The Cyber Solicitor

The Cyber Solicitor

AI Governance

The SCHUFA case explained

The legal implications of relying on algorithmic outputs

Mahdi Assan's avatar
Mahdi Assan
Jun 20, 2025
∙ Paid
Elise Racine / https://betterimagesofai.org / https://creativecommons.org/licenses/by/4.0/

TL;DR

This newsletter is about the SCHUFA case on automated individual decision-making under the GDPR. It looks at the facts of the case, the court verdict and its implications for AI governance.

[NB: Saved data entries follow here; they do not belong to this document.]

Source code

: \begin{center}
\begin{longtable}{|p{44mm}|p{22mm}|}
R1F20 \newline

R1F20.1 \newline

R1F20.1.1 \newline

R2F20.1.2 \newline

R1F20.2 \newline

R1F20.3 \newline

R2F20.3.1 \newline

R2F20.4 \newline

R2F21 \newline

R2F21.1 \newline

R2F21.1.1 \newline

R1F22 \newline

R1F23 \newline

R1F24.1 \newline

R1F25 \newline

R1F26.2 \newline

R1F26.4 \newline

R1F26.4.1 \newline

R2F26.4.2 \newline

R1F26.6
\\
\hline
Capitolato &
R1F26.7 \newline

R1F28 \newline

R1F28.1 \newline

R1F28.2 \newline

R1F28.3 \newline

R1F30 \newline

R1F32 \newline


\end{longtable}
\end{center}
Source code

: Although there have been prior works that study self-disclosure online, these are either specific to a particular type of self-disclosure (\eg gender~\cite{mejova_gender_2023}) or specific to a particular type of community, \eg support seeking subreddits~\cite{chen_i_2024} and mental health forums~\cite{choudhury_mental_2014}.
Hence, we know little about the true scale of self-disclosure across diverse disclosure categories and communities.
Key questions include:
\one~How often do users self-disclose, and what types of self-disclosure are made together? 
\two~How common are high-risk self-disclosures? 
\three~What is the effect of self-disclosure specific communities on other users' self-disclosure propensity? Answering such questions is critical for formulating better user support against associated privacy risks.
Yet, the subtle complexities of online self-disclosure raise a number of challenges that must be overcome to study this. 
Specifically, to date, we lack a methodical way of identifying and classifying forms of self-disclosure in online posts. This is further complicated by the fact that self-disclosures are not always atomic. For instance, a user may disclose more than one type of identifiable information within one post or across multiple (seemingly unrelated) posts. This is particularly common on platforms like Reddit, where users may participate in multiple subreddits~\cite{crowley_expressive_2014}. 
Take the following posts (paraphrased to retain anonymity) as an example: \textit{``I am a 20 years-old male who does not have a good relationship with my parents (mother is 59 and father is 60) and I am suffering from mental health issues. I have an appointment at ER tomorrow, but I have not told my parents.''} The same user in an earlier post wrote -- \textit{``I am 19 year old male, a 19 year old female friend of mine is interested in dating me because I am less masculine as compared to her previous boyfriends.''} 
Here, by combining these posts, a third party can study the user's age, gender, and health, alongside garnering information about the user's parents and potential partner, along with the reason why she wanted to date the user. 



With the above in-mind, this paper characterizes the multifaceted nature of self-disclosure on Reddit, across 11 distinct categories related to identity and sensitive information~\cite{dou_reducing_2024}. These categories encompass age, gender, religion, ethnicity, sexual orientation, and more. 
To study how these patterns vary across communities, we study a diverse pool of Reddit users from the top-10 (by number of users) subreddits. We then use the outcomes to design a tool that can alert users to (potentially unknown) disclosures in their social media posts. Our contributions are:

Here are the key takeaways:

  • The SCHUFA case is about a data subject who had her loan application rejected by a bank based on a credit score produced by a credit agency using her personal data. The case brought before the Court of Justice of the European Union (CJEU) concerned whether the credit scoring constituted automated individual decision-making under the GDPR.

  • The GDPR provides a definition of 'automated individual decision-making' and specifies when such processing may be carried out. Data subjects whose personal data are used for automated individual decision-making have the right to be informed of such processing and to receive further information about how its carried out.

  • The CJEU held in the SCHUFA case that a credit score generated by a credit agency is an automated individual decision if a third party (like a bank) "draws strongly" on it to make a decision. Accordingly, if one entity makes a decision that "draws strongly" on an algorithmic output produced by another, then the entity that produced the algorithmic output is effectively carrying out automated individual decision-making.

  • The case highlights the risk of automation bias in the context of AI. This is where the users of AI systems over-rely on the outputs of such systems to make decisions or act in certain situations.

  • Certain parts of the AI Act complement the GDPR in terms of mitigating the risk of automation bias. These include provisions on AI literacy and human oversight for high-risk AI systems.